#### ACTION ITEM:
Line by line, set down the records exactly as they appear below.

-- Opening Marker --

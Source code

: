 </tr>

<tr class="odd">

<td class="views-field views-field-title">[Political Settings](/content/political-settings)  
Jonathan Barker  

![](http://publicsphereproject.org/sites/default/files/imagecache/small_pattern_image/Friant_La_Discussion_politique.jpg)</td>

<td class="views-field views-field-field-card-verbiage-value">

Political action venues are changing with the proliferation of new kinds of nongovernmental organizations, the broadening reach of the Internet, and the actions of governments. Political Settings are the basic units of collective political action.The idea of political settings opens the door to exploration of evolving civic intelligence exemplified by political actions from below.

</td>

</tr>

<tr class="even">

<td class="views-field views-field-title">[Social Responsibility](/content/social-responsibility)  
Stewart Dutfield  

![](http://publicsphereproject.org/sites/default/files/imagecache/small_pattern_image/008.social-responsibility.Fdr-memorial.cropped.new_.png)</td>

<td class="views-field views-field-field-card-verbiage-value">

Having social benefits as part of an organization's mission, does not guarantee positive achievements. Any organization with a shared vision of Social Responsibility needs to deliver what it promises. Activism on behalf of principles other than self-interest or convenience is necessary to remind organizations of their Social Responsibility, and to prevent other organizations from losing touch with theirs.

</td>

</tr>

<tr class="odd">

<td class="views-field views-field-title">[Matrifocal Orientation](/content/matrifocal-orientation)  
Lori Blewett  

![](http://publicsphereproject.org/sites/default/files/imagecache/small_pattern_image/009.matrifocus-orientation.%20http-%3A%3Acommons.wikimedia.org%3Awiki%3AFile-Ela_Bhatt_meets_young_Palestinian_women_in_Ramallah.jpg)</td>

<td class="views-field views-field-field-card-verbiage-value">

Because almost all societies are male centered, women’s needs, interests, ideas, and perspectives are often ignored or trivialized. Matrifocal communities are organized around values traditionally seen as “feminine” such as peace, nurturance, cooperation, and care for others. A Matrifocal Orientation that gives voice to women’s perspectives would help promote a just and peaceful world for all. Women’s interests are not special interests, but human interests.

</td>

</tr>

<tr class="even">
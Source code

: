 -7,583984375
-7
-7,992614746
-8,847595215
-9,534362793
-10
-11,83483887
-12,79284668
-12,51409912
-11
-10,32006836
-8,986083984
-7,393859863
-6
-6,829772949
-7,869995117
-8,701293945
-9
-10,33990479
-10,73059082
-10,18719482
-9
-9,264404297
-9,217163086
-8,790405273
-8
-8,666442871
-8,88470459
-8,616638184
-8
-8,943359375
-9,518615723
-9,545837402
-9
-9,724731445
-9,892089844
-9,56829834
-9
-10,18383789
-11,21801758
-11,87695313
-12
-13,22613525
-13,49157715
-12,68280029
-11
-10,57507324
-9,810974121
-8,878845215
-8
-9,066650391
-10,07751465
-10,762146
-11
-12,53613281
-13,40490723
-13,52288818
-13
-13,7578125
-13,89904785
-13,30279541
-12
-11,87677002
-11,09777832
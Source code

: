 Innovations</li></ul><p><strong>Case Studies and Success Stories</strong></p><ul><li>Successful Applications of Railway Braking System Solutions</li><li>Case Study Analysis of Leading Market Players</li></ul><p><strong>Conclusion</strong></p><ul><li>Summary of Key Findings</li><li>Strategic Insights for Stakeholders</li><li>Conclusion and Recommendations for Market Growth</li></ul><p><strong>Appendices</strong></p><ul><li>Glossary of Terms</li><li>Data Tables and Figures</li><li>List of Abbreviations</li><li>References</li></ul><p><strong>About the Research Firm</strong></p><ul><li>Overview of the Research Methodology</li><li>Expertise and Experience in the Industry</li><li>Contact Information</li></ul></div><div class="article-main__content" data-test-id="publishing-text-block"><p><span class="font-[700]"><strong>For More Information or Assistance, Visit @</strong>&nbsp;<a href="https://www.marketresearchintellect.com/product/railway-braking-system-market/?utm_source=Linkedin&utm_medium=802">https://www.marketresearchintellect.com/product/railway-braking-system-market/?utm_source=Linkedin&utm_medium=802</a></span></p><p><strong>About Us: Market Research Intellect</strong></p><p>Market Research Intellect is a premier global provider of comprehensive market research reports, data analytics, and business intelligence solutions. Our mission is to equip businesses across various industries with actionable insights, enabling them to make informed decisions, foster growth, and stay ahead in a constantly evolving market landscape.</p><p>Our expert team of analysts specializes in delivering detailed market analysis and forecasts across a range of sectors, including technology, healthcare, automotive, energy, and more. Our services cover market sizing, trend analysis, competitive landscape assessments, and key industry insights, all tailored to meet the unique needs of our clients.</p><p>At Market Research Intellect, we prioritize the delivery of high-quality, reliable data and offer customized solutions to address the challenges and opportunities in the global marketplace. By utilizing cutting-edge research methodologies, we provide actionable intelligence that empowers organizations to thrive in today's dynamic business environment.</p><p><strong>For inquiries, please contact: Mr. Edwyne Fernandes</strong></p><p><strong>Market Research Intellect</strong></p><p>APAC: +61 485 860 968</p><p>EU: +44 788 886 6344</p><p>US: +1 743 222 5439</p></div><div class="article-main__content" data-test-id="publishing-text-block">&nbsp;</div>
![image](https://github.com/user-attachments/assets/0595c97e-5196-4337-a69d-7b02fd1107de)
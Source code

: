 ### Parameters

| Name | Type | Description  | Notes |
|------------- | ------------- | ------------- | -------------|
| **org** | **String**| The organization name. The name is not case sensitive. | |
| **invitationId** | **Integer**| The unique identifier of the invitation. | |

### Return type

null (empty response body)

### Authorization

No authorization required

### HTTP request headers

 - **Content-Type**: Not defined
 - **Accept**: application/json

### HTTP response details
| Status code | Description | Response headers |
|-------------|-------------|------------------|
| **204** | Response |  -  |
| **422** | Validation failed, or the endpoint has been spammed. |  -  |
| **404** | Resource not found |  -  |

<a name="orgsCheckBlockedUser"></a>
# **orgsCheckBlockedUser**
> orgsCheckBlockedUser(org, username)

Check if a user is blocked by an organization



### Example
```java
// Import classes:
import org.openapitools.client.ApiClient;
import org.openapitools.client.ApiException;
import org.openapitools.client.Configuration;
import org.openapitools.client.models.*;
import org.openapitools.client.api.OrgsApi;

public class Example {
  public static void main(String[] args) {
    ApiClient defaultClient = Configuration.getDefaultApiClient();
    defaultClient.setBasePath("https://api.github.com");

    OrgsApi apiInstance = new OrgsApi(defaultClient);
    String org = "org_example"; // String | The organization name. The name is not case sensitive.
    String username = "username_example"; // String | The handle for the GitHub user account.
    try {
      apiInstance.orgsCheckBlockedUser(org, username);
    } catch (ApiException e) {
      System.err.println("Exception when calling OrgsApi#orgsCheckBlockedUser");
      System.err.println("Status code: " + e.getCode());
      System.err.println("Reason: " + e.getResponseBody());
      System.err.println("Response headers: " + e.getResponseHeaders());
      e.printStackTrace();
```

-- Closing Marker --

#### SOLUTION:
Source code

: </tr>

<tr class="odd">

<td class="views-field views-field-title">[Political Settings](/content/political-settings)  
Jonathan Barker  

![](http://publicsphereproject.org/sites/default/files/imagecache/small_pattern_image/Friant_La_Discussion_politique.jpg)</td>

<td class="views-field views-field-field-card-verbiage-value">

Political action venues are changing with the proliferation of new kinds of nongovernmental organizations, the broadening reach of the Internet, and the actions of governments. Political Settings are the basic units of collective political action.The idea of political settings opens the door to exploration of evolving civic intelligence exemplified by political actions from below.

</td>

</tr>

<tr class="even">

<td class="views-field views-field-title">[Social Responsibility](/content/social-responsibility)  
Stewart Dutfield  

![](http://publicsphereproject.org/sites/default/files/imagecache/small_pattern_image/008.social-responsibility.Fdr-memorial.cropped.new_.png)</td>

<td class="views-field views-field-field-card-verbiage-value">

Having social benefits as part of an organization's mission, does not guarantee positive achievements. Any organization with a shared vision of Social Responsibility needs to deliver what it promises. Activism on behalf of principles other than self-interest or convenience is necessary to remind organizations of their Social Responsibility, and to prevent other organizations from losing touch with theirs.

</td>

</tr>

<tr class="odd">

<td class="views-field views-field-title">[Matrifocal Orientation](/content/matrifocal-orientation)  
Lori Blewett  

![](http://publicsphereproject.org/sites/default/files/imagecache/small_pattern_image/009.matrifocus-orientation.%20http-%3A%3Acommons.wikimedia.org%3Awiki%3AFile-Ela_Bhatt_meets_young_Palestinian_women_in_Ramallah.jpg)</td>

<td class="views-field views-field-field-card-verbiage-value">

Because almost all societies are male centered, women’s needs, interests, ideas, and perspectives are often ignored or trivialized. Matrifocal communities are organized around values traditionally seen as “feminine” such as peace, nurturance, cooperation, and care for others. A Matrifocal Orientation that gives voice to women’s perspectives would help promote a just and peaceful world for all. Women’s interests are not special interests, but human interests.

</td>

</tr>

<tr class="even">
Source code

: -7,583984375
-7
-7,992614746
-8,847595215
-9,534362793
-10
-11,83483887
-12,79284668
-12,51409912
-11
-10,32006836
-8,986083984
-7,393859863
-6
-6,829772949
-7,869995117
-8,701293945
-9
-10,33990479
-10,73059082
-10,18719482
-9
-9,264404297
-9,217163086
-8,790405273
-8
-8,666442871
-8,88470459
-8,616638184
-8
-8,943359375
-9,518615723
-9,545837402
-9
-9,724731445
-9,892089844
-9,56829834
-9
-10,18383789
-11,21801758
-11,87695313
-12
-13,22613525
-13,49157715
-12,68280029
-11
-10,57507324
-9,810974121
-8,878845215
-8
-9,066650391
-10,07751465
-10,762146
-11
-12,53613281
-13,40490723
-13,52288818
-13
-13,7578125
-13,89904785
-13,30279541
-12
-11,87677002
-11,09777832
Source code

: Innovations</li></ul><p><strong>Case Studies and Success Stories</strong></p><ul><li>Successful Applications of Railway Braking System Solutions</li><li>Case Study Analysis of Leading Market Players</li></ul><p><strong>Conclusion</strong></p><ul><li>Summary of Key Findings</li><li>Strategic Insights for Stakeholders</li><li>Conclusion and Recommendations for Market Growth</li></ul><p><strong>Appendices</strong></p><ul><li>Glossary of Terms</li><li>Data Tables and Figures</li><li>List of Abbreviations</li><li>References</li></ul><p><strong>About the Research Firm</strong></p><ul><li>Overview of the Research Methodology</li><li>Expertise and Experience in the Industry</li><li>Contact Information</li></ul></div><div class="article-main__content" data-test-id="publishing-text-block"><p><span class="font-[700]"><strong>For More Information or Assistance, Visit @</strong>&nbsp;<a href="https://www.marketresearchintellect.com/product/railway-braking-system-market/?utm_source=Linkedin&utm_medium=802">https://www.marketresearchintellect.com/product/railway-braking-system-market/?utm_source=Linkedin&utm_medium=802</a></span></p><p><strong>About Us: Market Research Intellect</strong></p><p>Market Research Intellect is a premier global provider of comprehensive market research reports, data analytics, and business intelligence solutions. Our mission is to equip businesses across various industries with actionable insights, enabling them to make informed decisions, foster growth, and stay ahead in a constantly evolving market landscape.</p><p>Our expert team of analysts specializes in delivering detailed market analysis and forecasts across a range of sectors, including technology, healthcare, automotive, energy, and more. Our services cover market sizing, trend analysis, competitive landscape assessments, and key industry insights, all tailored to meet the unique needs of our clients.</p><p>At Market Research Intellect, we prioritize the delivery of high-quality, reliable data and offer customized solutions to address the challenges and opportunities in the global marketplace. By utilizing cutting-edge research methodologies, we provide actionable intelligence that empowers organizations to thrive in today's dynamic business environment.</p><p><strong>For inquiries, please contact: Mr. Edwyne Fernandes</strong></p><p><strong>Market Research Intellect</strong></p><p>APAC: +61 485 860 968</p><p>EU: +44 788 886 6344</p><p>US: +1 743 222 5439</p></div><div class="article-main__content" data-test-id="publishing-text-block">&nbsp;</div>
![image](https://github.com/user-attachments/assets/0595c97e-5196-4337-a69d-7b02fd1107de)
Source code

: ### Parameters

| Name | Type | Description  | Notes |
|------------- | ------------- | ------------- | -------------|
| **org** | **String**| The organization name. The name is not case sensitive. | |
| **invitationId** | **Integer**| The unique identifier of the invitation. | |

### Return type

null (empty response body)

### Authorization

No authorization required

### HTTP request headers

 - **Content-Type**: Not defined
 - **Accept**: application/json

### HTTP response details
| Status code | Description | Response headers |
|-------------|-------------|------------------|
| **204** | Response |  -  |
| **422** | Validation failed, or the endpoint has been spammed. |  -  |
| **404** | Resource not found |  -  |

<a name="orgsCheckBlockedUser"></a>
# **orgsCheckBlockedUser**
> orgsCheckBlockedUser(org, username)

Check if a user is blocked by an organization



### Example
```java
// Import classes:
import org.openapitools.client.ApiClient;
import org.openapitools.client.ApiException;
import org.openapitools.client.Configuration;
import org.openapitools.client.models.*;
import org.openapitools.client.api.OrgsApi;

public class Example {
  public static void main(String[] args) {
    ApiClient defaultClient = Configuration.getDefaultApiClient();
    defaultClient.setBasePath("https://api.github.com");

    OrgsApi apiInstance = new OrgsApi(defaultClient);
    String org = "org_example"; // String | The organization name. The name is not case sensitive.
    String username = "username_example"; // String | The handle for the GitHub user account.
    try {
      apiInstance.orgsCheckBlockedUser(org, username);
    } catch (ApiException e) {
      System.err.println("Exception when calling OrgsApi#orgsCheckBlockedUser");
      System.err.println("Status code: " + e.getCode());
      System.err.println("Reason: " + e.getResponseBody());
      System.err.println("Response headers: " + e.getResponseHeaders());
      e.printStackTrace();
```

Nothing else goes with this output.